All of the existing commercial air cleaners and dehumidifiers circulated the air by rotating the Sikorsky or propeller, so that the noise generated when the sirocco wing or the propeller wing hit the air was inevitable.

In order to avoid noise generation, there is a dehumidifier that excludes the air circulation function, but since the humidity in the air is not forcibly circulated, the dehumidification efficiency is so low that most of the products have failed to be commercialized.

Also, the heating type humidifier does not have a blowing device but the humidification effect is not so good. In case of the ultrasonic humidifier, the blowing device is essential, and the blowing noise problem is commercialized as a very serious condition.

Korean Patent Registration No. KR 10-0908464 (registered on July 13, 2009)

Disclosure of Invention Technical Problem [8] Accordingly, the present invention has been made to solve the above-mentioned problems occurring in the prior art, and an object of the present invention is to provide an air cleaner having a dehumidifying and humidifying function.

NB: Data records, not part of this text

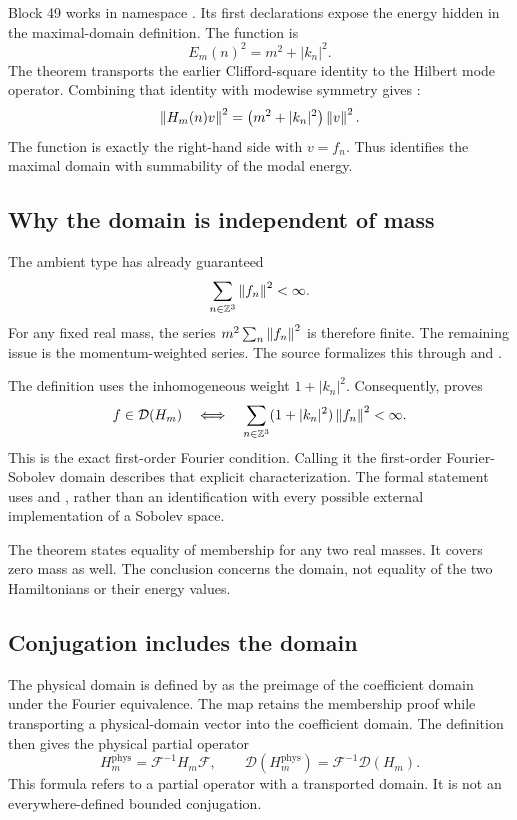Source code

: Block 49 works in namespace . Its first declarations expose the energy hidden in the maximal-domain definition. The function  is
\[
 E_m(n)^2=m^2+|k_n|^2.
\]
The theorem  transports the earlier Clifford-square identity to the Hilbert mode operator. Combining that identity with modewise symmetry gives :
\[
 \norm{H_m(n)v}^2
 =\bigl(m^2+|k_n|^2\bigr)\norm{v}^2.
\]
The function  is exactly the right-hand side with \(v=f_n\). Thus  identifies the maximal domain with summability of the modal energy.

\subsection{Why the domain is independent of mass}

The ambient type has already guaranteed
\[
 \sum_{n\in\Z^3}\norm{f_n}^2<\infty.
\]
For any fixed real mass, the series \(m^2\sum_n\norm{f_n}^2\) is therefore finite. The remaining issue is the momentum-weighted series. The source formalizes this through  and .

The definition  uses the inhomogeneous weight \(1+|k_n|^2\). Consequently,  proves
\[
 f\in\mathcal D(H_m)
 \quad\Longleftrightarrow\quad
 \sum_{n\in\Z^3}(1+|k_n|^2)\norm{f_n}^2<\infty.
\]
This is the exact first-order Fourier condition. Calling it the first-order Fourier-Sobolev domain describes that explicit characterization. The formal statement uses  and , rather than an identification with every possible external implementation of a Sobolev space.

The theorem  states equality of membership for any two real masses. It covers zero mass as well. The conclusion concerns the domain, not equality of the two Hamiltonians or their energy values.

\subsection{Conjugation includes the domain}

The physical domain is defined by  as the preimage of the coefficient domain under the Fourier equivalence. The map  retains the membership proof while transporting a physical-domain vector into the coefficient domain. The definition  then gives the physical partial operator
\[
 H_m^{\mathrm{phys}}=\mathcal F^{-1}H_m\mathcal F,
 \qquad
 \mathcal D(H_m^{\mathrm{phys}})
 =\mathcal F^{-1}\mathcal D(H_m).
\]
This formula refers to a partial operator with a transported domain. It is not an everywhere-defined bounded conjugation.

According to an embodiment of the present invention, there is provided an air purifier including a suction unit for sucking outside air, a housing having a discharge unit for discharging sucked air, a filter disposed between the suction unit and the discharge unit to purify the sucked air, And a control unit for controlling a rotating direction of the gas pump and a gas pump communicating with the gas pump and discharging the air purified by the filter to the discharge unit by rotation, wherein the gas pump includes a gas pump base Disk, a gas pump disk array in which each segment disk having a center area opened in a state spaced apart from each other on the base pump disk is stacked, and a rotor including a rotor magnet installed in the gas pump base disk, And a stator including a stator coil provided so as to be opposed thereto.

The water pump is rotated in the same direction as the gas pump, and when the gas pump is rotated forward, water is sucked from the water tank to spray water onto the disk array, And may further include a liquid pump that, when rotated, does not spray water onto the disk array.

The liquid pump includes a liquid pump housing including an outlet formed to face the direction of normal rotation of the gas pump, a liquid pump base disk disposed in the liquid pump housing and connected to the same shaft as the gas pump and rotatably supported, And a liquid pump disk array in which each segment disk having a central region opened in a state of being spaced apart from each other is stacked.

And a controller for controlling the temperature of the external air and the humidity of the outside air, wherein the control unit controls the gas pump to rotate in the forward direction when the humidity of the outside air measured by the sensor unit is lower than a predetermined humidity range, And when the humidity of the outside air measured from the sensor unit is higher than the preset humidity range, the gas pump can be rotated in the reverse direction to operate the dehumidification mode for discharging air having a low moisture content. The control unit also measures the relative humidity according to the temperature and operates the gas pump.

And a cooling element disposed between the suction portion and the discharge portion for cooling the moisture in the air to be sucked or for heating the cooled moisture according to the direction of the current applied from the control portion.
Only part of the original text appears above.